Category: Systems of interest June 28th, 2007 by mbc

The basis of heat pump technology is something that we are all familiar with as it is the same as that used in refrigerators or air conditioning units. The core function of these units is to take heat from the ground and transfer it to a building for the purpose of heating water. This heated water is commonly used for space heating but can additionally be used as the basis for all hot water provision in the building given an additional boost from a complementary boiler system.

Heat pumps consume energy in the form of the electricity used to power the pump; this is a relatively efficient use of energy producing between two and four units of heat for each unit of electricity consumed.
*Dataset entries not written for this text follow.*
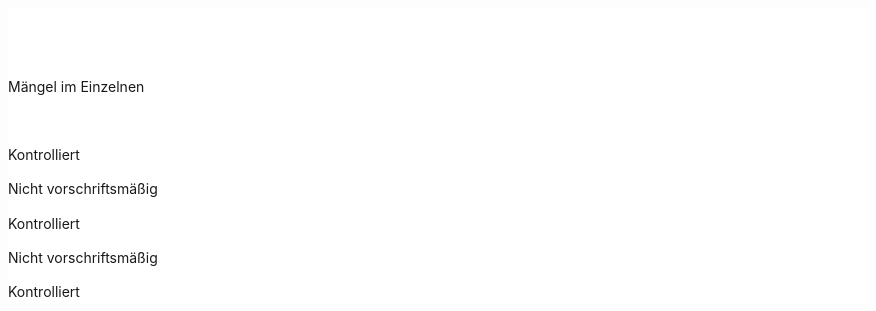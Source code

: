  

</td>

<td style="border-bottom: 0.5pt solid ; " align="left" valign="top" charoff="50">

 

</td>

</tr>

<tr>

<td style="border-bottom: 0.5pt solid ; " colspan="20" align="left" valign="top" charoff="50">

Mängel im Einzelnen

</td>

</tr>

<tr>

<td style="border-right: 0.5pt solid ; border-bottom: 0.5pt solid ; " colspan="2" align="left" valign="top" charoff="50">

 

</td>

<td style="border-right: 0.5pt solid ; border-bottom: 0.5pt solid ; " align="center" valign="middle" charoff="50">

Kontrolliert

</td>

<td style="border-right: 0.5pt solid ; border-bottom: 0.5pt solid ; " align="center" valign="middle" charoff="50">

Nicht vorschriftsmäßig

</td>

<td style="border-right: 0.5pt solid ; border-bottom: 0.5pt solid ; " align="center" valign="middle" charoff="50">

Kontrolliert

</td>

<td style="border-right: 0.5pt solid ; border-bottom: 0.5pt solid ; " align="center" valign="middle" charoff="50">

Nicht vorschriftsmäßig

</td>

<td style="border-right: 0.5pt solid ; border-bottom: 0.5pt solid ; " align="center" valign="middle" charoff="50">

Kontrolliert

</td>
The system is at it most efficient when used to run an underfloor heating system.

Heat is gathered from a ground loop; this is constructed from lengths of pipe in a closed loop and filled with a blend of water and antifreeze. This liquid is pumped through the pipework loop and absorbs heat from the surrounding ground. The ground loop is either buried in trenches to the depth of around a meter or sunk into a borehole. The borehole option requires less ground area, but is more expensive to excavate and install than a trench.

The pumped liquid bears its absorbed heat to the heat pump where the evaporator takes the heat from the liquid and the compressor circulates the gaseous refrigerant and compresses it to the desired temperature. The condenser then transfers the heat to a hot water tank from which the heat distribution system is fed. In turn, the heat distribution system heats space through under-floor piping or wall mounted radiators.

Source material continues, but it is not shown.